日本庭園はその独特の美しさから世界中から注目されていますが、実は3種類あることご存じでしょうか。その3種類とは池泉庭園、枯山水、露路です。それぞれの様式に独特な歴史を持っています。今回はそんな日本庭園の3種類の形式について紹介してきたいと思います。
池泉庭園
池泉回遊式庭園は、広大な敷地に造られた小川や池など水を取り入れた庭園です。中心に大きな池を設け、その周囲を歩くことで様々な風景を楽しめるように設計されています。池には島が設けられ、橋で結ばれることもあり、四季折々の自然美を堪能できるのが特徴です。平安時代から室町時代にかけて貴族や武家社会で愛好され、現在も多くの歴史的建造物や公園でその美しさを見ることができます。
日本の庭園は、自然風景を模倣して山、川、池などを含む構成で作られています。古くから自然に神々が宿るとの信仰に基づき、神社の庭には池や島が造られていました。その後、中国からの庭造りの技術伝来により、自然要素をバランス良く取り入れた現在の美しい庭園造形技術が発展しました。
池泉庭園の中でも寝殿造系庭園、浄土式庭園などといくつかの種類が存在しています。寝殿造系庭園は貴族文化最盛の平安時代のオーソドックスなタイプの庭園で屋敷を中心に南に池、木谷山、東に遺水、西に門という風に設計されていました。また浄土式庭園は平安時代後期に誕生した庭園形式です。当時は武士たちが台頭し始め戦乱も増えて人々が不安を苛まれていました。そんな人々に信仰すれば極楽浄土へ行けるという浄土教が受け入れられていました。浄土教を信仰した人々は極楽浄土をイメージした庭園を造り、そうした様式の庭園が各地で設計されるようになりました。

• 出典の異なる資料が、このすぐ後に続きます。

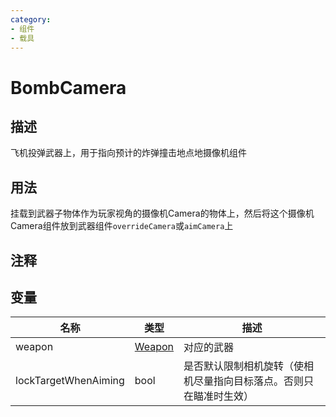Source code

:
 ```yaml
---
category: 
- 组件
- 载具
---
```

# BombCamera
## 描述

飞机投弹武器上，用于指向预计的炸弹撞击地点地摄像机组件

## 用法

挂载到武器子物体作为玩家视角的摄像机Camera的物体上，然后将这个摄像机Camera组件放到武器组件`overrideCamera`或`aimCamera`上

## 注释

## 变量
| 名称 | 类型 | 描述 |
| ----------- | ----------- | ----------- |
| weapon | [Weapon](./Weapon.md) | 对应的武器 |  
| lockTargetWhenAiming  | bool | 是否默认限制相机旋转（使相机尽量指向目标落点。否则只在瞄准时生效） |  

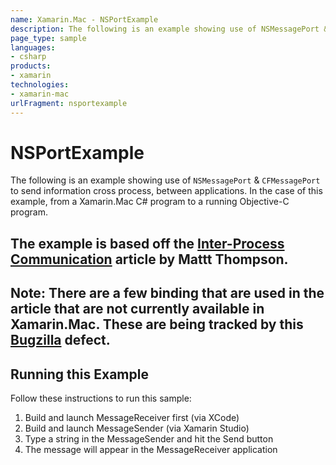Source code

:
```yaml
---
name: Xamarin.Mac - NSPortExample
description: The following is an example showing use of NSMessagePort & CFMessagePort to send information cross process, between applications. In the case of...
page_type: sample
languages:
- csharp
products:
- xamarin
technologies:
- xamarin-mac
urlFragment: nsportexample
---
```

# NSPortExample

The following is an example showing use of `NSMessagePort` & `CFMessagePort` to send information cross process, between applications. In the case of this example, from a Xamarin.Mac C# program to a running Objective-C program.

## The example is based off the [Inter-Process Communication](http://nshipster.com/inter-process-communication/) article by Mattt Thompson.

## **Note:** There are a few binding that are used in the article that are not currently available in Xamarin.Mac. These are being tracked by this [Bugzilla](https://bugzilla.xamarin.com/show_bug.cgi?id=30815) defect.

## Running this Example

Follow these instructions to run this sample: 

1. Build and launch MessageReceiver first (via XCode)
2. Build and launch MessageSender (via Xamarin Studio)
3. Type a string in the MessageSender and hit the Send button
4. The message will appear in the MessageReceiver application
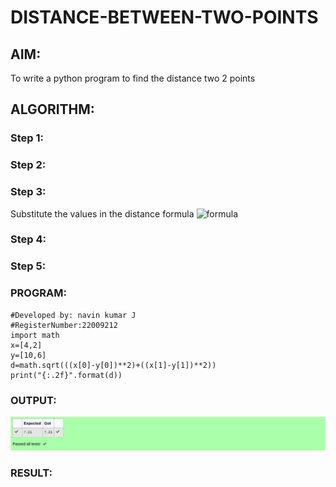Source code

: # DISTANCE-BETWEEN-TWO-POINTS

## AIM:
To write a python program to find the distance two 2 points
## ALGORITHM:
### Step 1: 
### Step 2: 
### Step 3: 
Substitute the values in the distance formula  ![formula](/formula.jpg)
### Step 4: 
### Step 5: 
### PROGRAM:
```#Program to find the distance between two points.
#Developed by: navin kumar J
#RegisterNumber:22009212
import math
x=[4,2]
y=[10,6]
d=math.sqrt(((x[0]-y[0])**2)+((x[1]-y[1])**2))
print("{:.2f}".format(d))
```
  


### OUTPUT:
![image](./images/output1.png)


### RESULT:
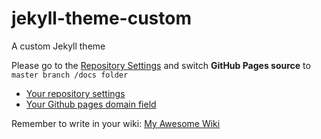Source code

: # jekyll-theme-custom
A custom Jekyll theme

Please go to the [Repository Settings](../../../settings#options_bucket) and switch **GitHub Pages source** to ```master branch /docs folder```

* [Your repository settings](../../../settings#options_bucket)
* [Your Github pages domain field](../../../settings#pages-cname-field)

Remember to write in your wiki: [My Awesome Wiki](../../../wiki)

池泉庭園についてはこちらでも詳しく紹介しています。興味を持ったらぜひ読んでみてください。
枯山水
枯山水は、水を直接使わずに石や砂を配して山や水の流れを象徴的に表現した庭園です。禅の思想に基づき、極限まで簡略化されたデザインが特徴で、見る人の想像力をかき立てます。枯山水は、瞑想や内省のための空間として、特に禅寺で好まれています。石の配置一つ一つに意味が込められ、静寂の中に深い美を感じさせる庭園様式として知られています。
枯山水の歴史は、日本の古代の巨岩信仰に起源を持ち、自然の石に霊的な価値を見出し崇拝する宗教的な慣習から発展しました。鎌倉時代に入り、禅宗の導入とともに枯山水が庭園のスタイルとして本格的に確立しました。禅宗とは一切の邪念を取り払って心を無にすることで悟りを開くことができるという教えでした。そのため水の音や動きなどもない枯山水は禅宗の修業の場として適しており、禅寺の庭として特に人気を博しました。とはいえこの時期の庭園は部分的に枯山水が取り入れられているに過ぎませんでした。庭園全体を枯山水で表現する流れが広まったのは室町時代で、応仁の乱による京都の荒廃を背景に、労力と費用をかけずに美しい庭園を復興させたいというニーズが高まりました。この時代の枯山水は庭園全体を使って表現され、水の流れは白砂で表現されるようになり、質素と静寂、清らかさを象徴する侘び寂びの美意識が込められています。
枯山水についてはこちらでも詳しく紹介しています。興味を持ったらぜひ読んでみてください。
露路
露路とはもともと茶室へと続く通路であった空間を発展させた茶庭を意味しております。茶庭は、侘び寂びの美学を基にしています。茶室へと続く小径(露路)が特徴で、訪れる者を茶会の静謐な雰囲気へと導きます。露地では、自然素材を用いたシンプルながらも計算された配置が、内省と精神的な清浄を促します。この庭園は、日本独自の精神性を色濃く反映した空間として、国内外から高い評価を受けています。
露路の誕生には侘び寂びの精神が深く関わっています。露路とはもともとただの茶室への通路に過ぎなかった空間です。侘び寂びの誕生とともに茶を体験するまでの過程も美しいものをしようという意識が芽生え始め、露路と呼ばれる自然と装飾を施した庭園が誕生したのです。
露路についてはこちらでも詳しく紹介しています。興味を持ったらぜひ読んでみてください。
(画像引用: 庭園ガイド)
まとめ
いかがでしたでしょうか。日本庭園の種類についてまとめてきました。一言で日本庭園といっても池泉庭園、枯山水、露路と全く異なる形式に分かれています。それぞれが時代背景に応じて造られるようになりました。こうして当時の人々の想いや考えを知ったうえで庭園を見てみるとより一層趣深く見えてきそうです。日本庭園へ少しでも興味を持ったら実際に訪れてその美しさを楽しんできてください!